We follow Jesus’ new commandment to love—to love God and to love our neighbor, and to love the rest of God’s creation; we accept the new heaven made by God’s loving action in the life, death, and resurrection of Jesus Christ. We too embrace the model of Jesus Christ and collaborate with the God who came to dwell among us to teach, to guide, and to model a way to build a new earth, a place where the dignity of all of creation—especially those made in the divine image and likeness—is respected and directed toward the glory of God.

May our love-making—our love of God, for all others, for the rest of creation—indeed reflect the One who made us in love.
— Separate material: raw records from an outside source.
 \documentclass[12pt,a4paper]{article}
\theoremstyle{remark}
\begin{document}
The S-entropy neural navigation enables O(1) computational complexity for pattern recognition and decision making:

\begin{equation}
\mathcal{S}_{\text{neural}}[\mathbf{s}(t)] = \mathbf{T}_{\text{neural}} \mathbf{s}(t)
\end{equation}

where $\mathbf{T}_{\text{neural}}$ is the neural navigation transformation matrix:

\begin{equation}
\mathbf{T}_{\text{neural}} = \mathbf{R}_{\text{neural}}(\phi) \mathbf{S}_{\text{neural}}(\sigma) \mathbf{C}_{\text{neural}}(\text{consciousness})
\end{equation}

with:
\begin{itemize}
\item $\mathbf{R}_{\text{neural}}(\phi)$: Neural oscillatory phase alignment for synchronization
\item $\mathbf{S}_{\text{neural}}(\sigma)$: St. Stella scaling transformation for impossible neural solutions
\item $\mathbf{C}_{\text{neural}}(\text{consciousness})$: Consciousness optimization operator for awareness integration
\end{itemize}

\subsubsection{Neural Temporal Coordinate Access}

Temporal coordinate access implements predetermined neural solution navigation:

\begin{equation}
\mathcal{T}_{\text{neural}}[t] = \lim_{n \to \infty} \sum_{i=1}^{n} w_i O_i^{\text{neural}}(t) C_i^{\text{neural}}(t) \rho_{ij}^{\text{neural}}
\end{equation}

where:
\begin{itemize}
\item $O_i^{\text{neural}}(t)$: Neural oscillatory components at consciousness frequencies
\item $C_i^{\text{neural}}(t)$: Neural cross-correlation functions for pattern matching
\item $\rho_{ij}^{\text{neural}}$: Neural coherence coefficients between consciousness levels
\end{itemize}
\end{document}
Intentions for the 5th Sunday of Easter

For all Church leaders, may these men and women guide us toward a deeper love of God and neighbor, as well as of the rest of creation, we pray to the Lord.

For those who work to make a new earth into a place where all people are treated with equal dignity and where the rest of creation is valued as a gift from God, we pray to the Lord.

For those members of our community on retreat this weekend, may they profoundly experience God’s love through the prayers of many, we pray to the Lord.

For each of us here, may we daily accept and appreciate the new heaven promised us by Jesus’ life, death, and resurrection, and express this in our actions to make a new earth, we pray to the Lord.

For greater respect of God’s creation, and more sustainable use of her resources by all of earth’s inhabitants, we pray to the Lord.

For those who have lost loved ones, may they rejoice in the new life their loved ones now share with Jesus, we pray to the Lord.

For all people who are forced to migrate because of war and violence as well as because of economic and ecological displacement, may their host countries treat them as brothers and sisters of the same God, we pray to the Lord.